#! /bin/bash -eu
# Last edited on 2026-01-15 14:14:50 by stolfi

# Reads a list of triples "{COUNT} {FREQ} {PATTERN}" where
# {PATTERN} is a word parsed into elements delimited by '{}',
# with one or more '!' inserted into it.

# Discards blank lines, #-comments, and entries with no '!'.]
# Also discards lines of '~' and lines with 'TOTAL'.

# Split entries with multiple '!':
cat \
  | sed \
      -e 's/^[ ][ ]*//g' \
      -e 's/[ ][ ]*$//g' \
      -e '/^[#]/d' \
      -e '/TOTAL/d' \
      -e '/^[~]+$/d' \
  | gawk \
      ' /[!]/{
          if (NF != 3) { data_error("bad format") }
          ct = $1; fr = $2; we = $3;
          
          # Do not count @ih @ith etc as TWO errors:
          we = gensub(/[!]{i}[!]{h}/, "!{i}{h}","g", we)

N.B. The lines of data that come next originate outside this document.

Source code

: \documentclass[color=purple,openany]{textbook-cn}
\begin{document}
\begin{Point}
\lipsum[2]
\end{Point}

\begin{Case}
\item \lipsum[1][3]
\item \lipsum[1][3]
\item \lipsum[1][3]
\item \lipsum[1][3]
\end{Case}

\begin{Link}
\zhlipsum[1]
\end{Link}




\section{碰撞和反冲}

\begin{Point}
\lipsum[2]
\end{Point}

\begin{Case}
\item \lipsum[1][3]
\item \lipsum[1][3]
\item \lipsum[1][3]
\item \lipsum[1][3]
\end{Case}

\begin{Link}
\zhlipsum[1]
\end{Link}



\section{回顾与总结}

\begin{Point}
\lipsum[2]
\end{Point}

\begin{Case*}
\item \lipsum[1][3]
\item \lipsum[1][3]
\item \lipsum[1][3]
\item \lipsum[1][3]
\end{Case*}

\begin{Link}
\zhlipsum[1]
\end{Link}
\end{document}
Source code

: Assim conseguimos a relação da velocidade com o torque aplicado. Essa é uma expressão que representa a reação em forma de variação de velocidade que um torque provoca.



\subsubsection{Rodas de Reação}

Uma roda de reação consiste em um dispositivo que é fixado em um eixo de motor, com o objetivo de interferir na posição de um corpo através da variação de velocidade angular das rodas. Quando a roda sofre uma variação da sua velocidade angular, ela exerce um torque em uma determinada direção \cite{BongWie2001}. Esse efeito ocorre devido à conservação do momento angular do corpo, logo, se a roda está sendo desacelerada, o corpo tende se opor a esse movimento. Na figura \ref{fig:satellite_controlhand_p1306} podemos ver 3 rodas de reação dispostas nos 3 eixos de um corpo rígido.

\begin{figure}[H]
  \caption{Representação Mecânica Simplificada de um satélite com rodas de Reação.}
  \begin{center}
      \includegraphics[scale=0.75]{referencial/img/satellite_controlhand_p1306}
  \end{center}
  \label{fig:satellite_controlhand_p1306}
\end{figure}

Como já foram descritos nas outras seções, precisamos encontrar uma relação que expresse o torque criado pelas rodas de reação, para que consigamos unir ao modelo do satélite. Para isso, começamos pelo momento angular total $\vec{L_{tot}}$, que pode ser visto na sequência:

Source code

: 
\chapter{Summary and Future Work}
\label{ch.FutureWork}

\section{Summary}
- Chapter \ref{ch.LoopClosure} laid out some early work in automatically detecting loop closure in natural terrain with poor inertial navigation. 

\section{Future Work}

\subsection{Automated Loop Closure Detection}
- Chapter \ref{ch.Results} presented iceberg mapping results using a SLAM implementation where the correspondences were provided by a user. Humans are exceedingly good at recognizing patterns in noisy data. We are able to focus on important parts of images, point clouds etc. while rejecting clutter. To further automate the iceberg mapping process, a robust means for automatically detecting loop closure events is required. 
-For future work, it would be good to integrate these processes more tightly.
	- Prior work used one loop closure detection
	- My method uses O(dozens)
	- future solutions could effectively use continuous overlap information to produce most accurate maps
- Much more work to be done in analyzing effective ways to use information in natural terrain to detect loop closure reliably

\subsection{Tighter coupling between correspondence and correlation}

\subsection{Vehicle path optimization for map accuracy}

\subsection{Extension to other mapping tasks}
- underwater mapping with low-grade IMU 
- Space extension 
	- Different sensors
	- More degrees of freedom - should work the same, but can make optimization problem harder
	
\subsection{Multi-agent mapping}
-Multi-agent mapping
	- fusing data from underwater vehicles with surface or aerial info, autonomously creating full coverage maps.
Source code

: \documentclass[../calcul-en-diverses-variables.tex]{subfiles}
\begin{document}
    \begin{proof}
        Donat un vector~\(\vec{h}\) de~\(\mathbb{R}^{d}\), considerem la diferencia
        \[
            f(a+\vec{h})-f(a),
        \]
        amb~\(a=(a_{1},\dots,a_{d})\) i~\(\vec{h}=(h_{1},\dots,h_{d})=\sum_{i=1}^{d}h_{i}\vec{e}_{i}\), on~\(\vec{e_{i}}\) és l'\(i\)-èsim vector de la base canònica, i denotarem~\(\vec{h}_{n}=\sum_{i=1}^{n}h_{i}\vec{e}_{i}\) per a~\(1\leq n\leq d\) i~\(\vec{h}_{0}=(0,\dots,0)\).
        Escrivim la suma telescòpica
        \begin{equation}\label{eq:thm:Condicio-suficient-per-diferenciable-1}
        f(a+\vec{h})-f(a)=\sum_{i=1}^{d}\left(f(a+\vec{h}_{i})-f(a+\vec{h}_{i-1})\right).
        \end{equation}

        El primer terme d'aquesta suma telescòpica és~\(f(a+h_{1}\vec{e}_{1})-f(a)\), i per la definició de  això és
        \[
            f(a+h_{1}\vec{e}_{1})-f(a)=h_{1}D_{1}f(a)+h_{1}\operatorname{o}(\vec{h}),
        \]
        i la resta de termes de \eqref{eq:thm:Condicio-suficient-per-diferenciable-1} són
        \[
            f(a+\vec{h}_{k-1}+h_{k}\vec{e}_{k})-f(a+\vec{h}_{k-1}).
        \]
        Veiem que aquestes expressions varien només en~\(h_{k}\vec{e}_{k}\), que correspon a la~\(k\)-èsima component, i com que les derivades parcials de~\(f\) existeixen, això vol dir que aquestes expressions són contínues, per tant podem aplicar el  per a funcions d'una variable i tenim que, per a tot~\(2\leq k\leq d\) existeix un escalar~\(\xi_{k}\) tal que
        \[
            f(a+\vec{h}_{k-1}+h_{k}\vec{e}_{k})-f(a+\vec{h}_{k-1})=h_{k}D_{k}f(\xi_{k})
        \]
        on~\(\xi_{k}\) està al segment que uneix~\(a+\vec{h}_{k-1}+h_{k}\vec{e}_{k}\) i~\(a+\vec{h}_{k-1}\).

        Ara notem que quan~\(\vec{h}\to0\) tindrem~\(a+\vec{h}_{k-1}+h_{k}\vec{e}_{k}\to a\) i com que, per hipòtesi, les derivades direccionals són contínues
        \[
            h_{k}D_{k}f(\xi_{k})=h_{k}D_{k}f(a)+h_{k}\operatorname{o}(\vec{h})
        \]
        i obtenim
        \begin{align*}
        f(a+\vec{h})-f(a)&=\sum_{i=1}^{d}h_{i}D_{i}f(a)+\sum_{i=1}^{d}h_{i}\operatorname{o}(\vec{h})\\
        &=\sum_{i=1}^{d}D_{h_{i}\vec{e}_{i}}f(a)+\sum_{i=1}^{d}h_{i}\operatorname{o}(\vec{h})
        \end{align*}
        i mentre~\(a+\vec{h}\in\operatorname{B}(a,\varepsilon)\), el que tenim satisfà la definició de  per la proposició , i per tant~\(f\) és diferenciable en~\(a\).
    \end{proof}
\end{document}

          we = gensub(/[!]{i}({[ktpfwz]})[!]{h}/, "!{i}\\1{h}","g", we)
          we = gensub(/[!]{i}({[ktpfwz]})[!]{h}[!]*{h}/, "!{i}\\1{h}{h}","g", we)
          
          # Do not count @i+X as multiple errors:
          we = gensub(/[!]{i}[!]*{i}[!]*{i}[!]*{i}[!]*/, "!{i}{i}{i}{i}","g", we)
          we = gensub(/[!]{i}[!]*{i}[!]*{i}[!]*/, "!{i}{i}{i}","g", we)

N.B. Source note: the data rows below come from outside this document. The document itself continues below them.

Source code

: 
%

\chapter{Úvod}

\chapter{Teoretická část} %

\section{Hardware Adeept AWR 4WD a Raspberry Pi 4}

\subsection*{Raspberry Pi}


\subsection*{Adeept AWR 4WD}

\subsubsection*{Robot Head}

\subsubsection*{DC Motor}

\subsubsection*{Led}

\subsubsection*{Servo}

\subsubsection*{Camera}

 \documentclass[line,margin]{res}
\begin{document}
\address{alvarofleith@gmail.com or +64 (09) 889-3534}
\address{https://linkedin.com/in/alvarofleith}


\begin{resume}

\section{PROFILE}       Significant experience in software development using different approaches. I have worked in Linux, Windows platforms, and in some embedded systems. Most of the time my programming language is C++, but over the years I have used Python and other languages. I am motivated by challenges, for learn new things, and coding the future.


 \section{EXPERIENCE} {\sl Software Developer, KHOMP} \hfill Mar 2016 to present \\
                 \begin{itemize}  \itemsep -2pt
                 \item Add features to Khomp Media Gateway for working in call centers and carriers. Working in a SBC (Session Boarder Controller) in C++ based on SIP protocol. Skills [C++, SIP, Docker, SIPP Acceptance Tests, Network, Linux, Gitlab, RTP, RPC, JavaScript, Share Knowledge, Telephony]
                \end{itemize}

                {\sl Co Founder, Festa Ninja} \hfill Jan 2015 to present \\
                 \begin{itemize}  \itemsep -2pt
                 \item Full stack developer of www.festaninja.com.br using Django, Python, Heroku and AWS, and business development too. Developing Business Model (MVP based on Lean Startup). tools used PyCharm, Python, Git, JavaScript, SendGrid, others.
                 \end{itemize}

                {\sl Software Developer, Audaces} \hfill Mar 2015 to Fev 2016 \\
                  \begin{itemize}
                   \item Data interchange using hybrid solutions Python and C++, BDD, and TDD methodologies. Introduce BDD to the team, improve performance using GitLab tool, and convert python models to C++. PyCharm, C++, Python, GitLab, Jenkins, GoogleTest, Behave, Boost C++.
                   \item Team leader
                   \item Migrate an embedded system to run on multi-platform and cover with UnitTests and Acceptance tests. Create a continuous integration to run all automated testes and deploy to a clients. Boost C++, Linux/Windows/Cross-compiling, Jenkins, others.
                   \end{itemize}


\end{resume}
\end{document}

          we = gensub(/[!]{i}[!]*{i}[!]*/, "!{i}{i}","g", we)
          we = gensub(/[!]{i}[!]*/, "!{i}","g", we)
          
          while (match(we, /[!][^!]*[!]/)) {
            we1 = substr(we, 1, RSTART-1)
            we2 = substr(we, RSTART+1, RLENGTH-2) 

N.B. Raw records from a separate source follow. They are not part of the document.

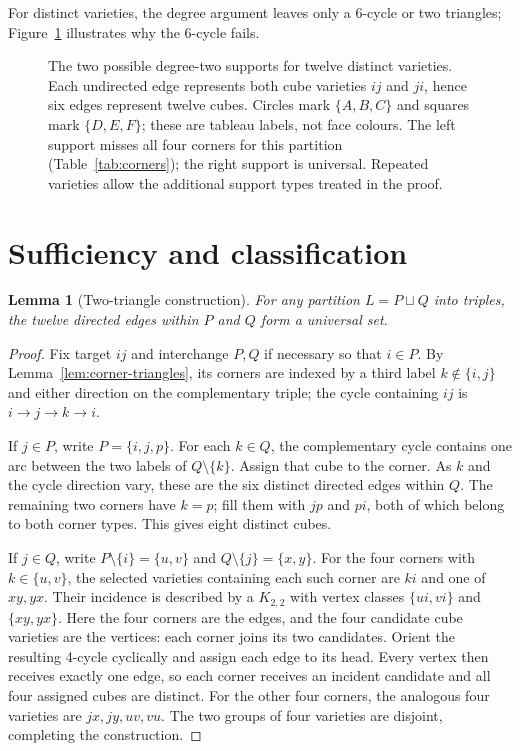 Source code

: \documentclass[11pt]{article}
\newtheorem{lemma}[theorem]{Lemma}
\begin{document}
For distinct varieties, the degree argument leaves only a 6-cycle or two
triangles; Figure~\ref{fig:supports} illustrates why the 6-cycle fails.
\begin{figure}[htbp]
\centering

\caption{The two possible degree-two supports for twelve distinct varieties.
Each undirected edge represents both cube varieties $ij$ and $ji$, hence
six edges represent twelve cubes. Circles mark $\{A,B,C\}$ and squares
mark $\{D,E,F\}$; these are tableau labels, not face colours. The left
support misses all four corners for this partition (Table~\ref{tab:corners});
the right support is universal. Repeated varieties allow the additional
support types treated in the proof.}
\label{fig:supports}
\end{figure}

\section{Sufficiency and classification}
\begin{lemma}[Two-triangle construction]
\label{lem:sufficiency}
For any partition $L=P\sqcup Q$ into triples, the twelve directed edges
within $P$ and $Q$ form a universal set.
\end{lemma}
\begin{proof}
Fix target $ij$ and interchange $P,Q$ if necessary so that $i\in P$.
By Lemma~\ref{lem:corner-triangles}, its corners are indexed by a third
label $k\notin\{i,j\}$ and either direction on the complementary triple;
the cycle containing $ij$ is $i\to j\to k\to i$.

If $j\in P$, write $P=\{i,j,p\}$. For each $k\in Q$, the
complementary cycle contains one arc between the two labels of $Q\setminus
\{k\}$. Assign that cube to the corner. As $k$ and the cycle direction vary,
these are the six distinct directed edges within $Q$. The remaining two
corners have $k=p$; fill them with $jp$ and $pi$, both of which belong to
both corner types. This gives eight distinct cubes.

If $j\in Q$, write $P\setminus\{i\}=\{u,v\}$ and
$Q\setminus\{j\}=\{x,y\}$. For the four corners with $k\in\{u,v\}$,
the selected varieties containing each such corner are $ki$ and one of
$xy,yx$. Their incidence
is described by a $K_{2,2}$ with vertex classes $\{ui,vi\}$ and
$\{xy,yx\}$. Here the four corners are the edges, and the four candidate
cube varieties are the vertices: each corner joins its two candidates.
Orient the resulting 4-cycle cyclically and assign each edge to its head.
Every vertex then receives exactly one edge, so each corner receives an
incident candidate and all four assigned cubes are distinct.
For the other four corners, the analogous four varieties are $jx,jy,uv,vu$.
The two groups of four varieties are disjoint, completing the construction.
\end{proof}
\end{document}
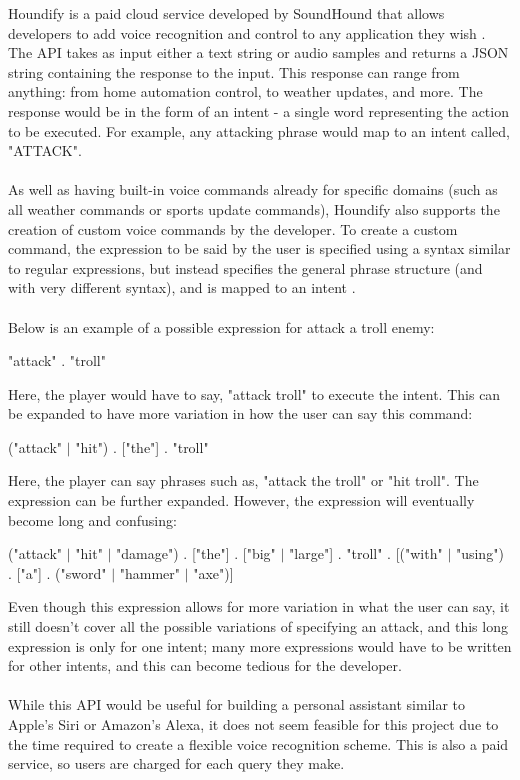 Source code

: \documentclass[12pt]{article}
\begin{document}
Houndify is a paid cloud service developed by SoundHound that allows developers to add voice recognition and control to any application they wish \cite{RefWorks:30}. The API takes as input either a text string or audio samples and returns a JSON string containing the response to the input. This response can range from anything: from home automation control, to weather updates, and more. The response would be in the form of an intent - a single word representing the action to be executed. For example, any attacking phrase would map to an intent called, "ATTACK".
\\
\\
As well as having built-in voice commands already for specific domains (such as all weather commands or sports update commands), Houndify also supports the creation of custom voice commands by the developer. To create a custom command, the expression to be said by the user is specified using a syntax similar to regular expressions, but instead specifies the general phrase structure (and with very different syntax), and is mapped to an intent \cite{RefWorks:33}.
\\
\\
Below is an example of a possible expression for attack a troll enemy:
\begin{center}
"attack" . "troll"
\end{center}
Here, the player would have to say, "attack troll" to execute the intent. This can be expanded to have more variation in how the user can say this command:
\begin{center}
("attack" $\vert$ "hit") . ["the"] . "troll"
\end{center}
Here, the player can say phrases such as, "attack the troll" or "hit troll". The expression can be further expanded. However, the expression will eventually become long and confusing:
\begin{center}
("attack" $\vert$ "hit" $\vert$ "damage") . ["the"] . ["big" $\vert$ "large"] . "troll" . [("with" $\vert$ "using") . ["a"] . ("sword" $\vert$ "hammer" $\vert$ "axe")]
\end{center}
Even though this expression allows for more variation in what the user can say, it still doesn't cover all the possible variations of specifying an attack, and this long expression is only for one intent; many more expressions would have to be written for other intents, and this can become tedious for the developer.
\\
\\
While this API would be useful for building a personal assistant similar to Apple's Siri or Amazon's Alexa, it does not seem feasible for this project due to the time required to create a flexible voice recognition scheme. This is also a paid service, so users are charged for each query they make.
\end{document}
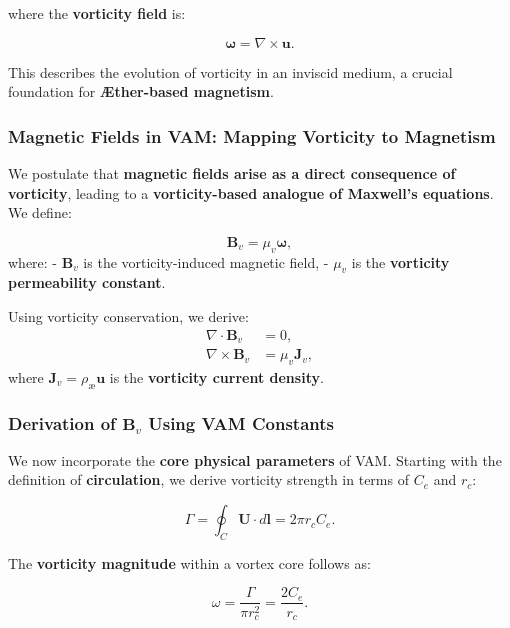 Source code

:     where the \textbf{vorticity field} is:

    \begin{equation*}
        \boldsymbol{\omega} = \nabla \times \boldsymbol{u}.
    \end{equation*}

    This describes the evolution of vorticity in an inviscid medium, a crucial foundation for \textbf{Æther-based magnetism}.

    \subsubsection*{Magnetic Fields in VAM: Mapping Vorticity to Magnetism}
    We postulate that \textbf{magnetic fields arise as a direct consequence of vorticity}, leading to a \textbf{vorticity-based analogue of Maxwell's equations}. We define:

    \begin{equation*}
        \boldsymbol{B}_v = \mu_v \boldsymbol{\omega},
    \end{equation*}
    where:
    - \( \boldsymbol{B}_v \) is the vorticity-induced magnetic field,
    - \( \mu_v \) is the \textbf{vorticity permeability constant}.

    Using vorticity conservation, we derive:
    \begin{align}
        \nabla \cdot \boldsymbol{B}_v &= 0, \\
        \nabla \times \boldsymbol{B}_v &= \mu_v \boldsymbol{J}_v,
    \end{align}
    where \( \boldsymbol{J}_v = \rho_\text{\ae} \boldsymbol{u} \) is the \textbf{vorticity current density}.

    \subsubsection*{Derivation of \( \boldsymbol{B}_v \) Using VAM Constants}
    We now incorporate the \textbf{core physical parameters} of VAM. Starting with the definition of \textbf{circulation}, we derive vorticity strength in terms of \( C_e \) and \( r_c \):

    \begin{equation*}
        \Gamma = \oint_C \mathbf{U} \cdot d\mathbf{l} = 2\pi r_c C_e.
    \end{equation*}

    The \textbf{vorticity magnitude} within a vortex core follows as:

    \begin{equation*}
        \omega = \frac{\Gamma}{\pi r_c^2} = \frac{2 C_e}{r_c}.
    \end{equation*}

            we3 = substr(we, RSTART+RLENGTH)
            we3n = we3; gsub(/[!]/, "", we3n)
            wea = (we1 "!" we2 we3n)
            printf "%12.6f %s\n", ct, wea
            we = ( we1 we2 "!" we3 )
          }
          printf "%12.6f %s\n", ct, we
        }
      ' \
  > .bad-split
  
# Replace words with '!' by patterns with '¿':
cat .bad-split \
  | sed \
      -e 's:[ ][^ ]*[!]{c}{\([^ {}]*\)}{\([^ {}]*\)}.*$: *¿c\1\2*:g' \
      -e 's:[ ][^ ]*[!]{c}{\([^ {}]*\)}$: *¿c\1:g' \
      -e 's:[ ][^ ]*[!]{c}$: *¿c:g' \
       \
      -e 's:[ ]{q}{o}[!]{e}.*$: ¿qoe*:g' \
      -e 's:[ ]{q}[!]{e}.*$: ¿qe*:g' \
       \
      -e 's:[ ]{o}[!]{e}.*$: ¿oe*:g' \
      -e 's:[ ][!]{e}.*$: ¿e*:g' \
       \
      -e 's:[ ][^ ]*[!]{i}{\([tkpfwz]\)}{h}.*$: *¿i\1h*:g' \
      -e 's:[ ][^ ]*[!]{i}{h}.*$: *¿ih*:g' \
       \
      -e 's:[ ][^ ]*[!]{i}{i}{i}{i}{\([^nmr]\)}.*$: *¿iiii\1*:g' \
      -e 's:[ ][^ ]*[!]{i}{i}{i}{\([^nmr]\)}.*$: *¿iii\1*:g' \
      -e 's:[ ][^ ]*[!]{i}{i}{\([^nmr]\)}.*$: *¿ii\1*:g' \
      -e 's:[ ][^ ]*[!]{i}{\([^nmr]\)}.*$: *¿i\1*:g' \
       \
      -e 's:[ ][^ ]*\({[^ {}]*}\)\({[^ {}]*}\)[!]: *\1\2¿:g' \
      -e 's:[ ]\({[^ {}]*}\)[!]: \1¿:g' \
      -e 's:[ ][!]: ¿:g' \
      -e 's:[¿]\(.....\).*$:¿\1*:g' \
  > .bad-pats-u
  
cat .bad-pats-u \
  | combine_counts.gawk \
  | sort -b -k1,1nr \
  | compute_freqs.gawk -v outputTotal='TOTAL' \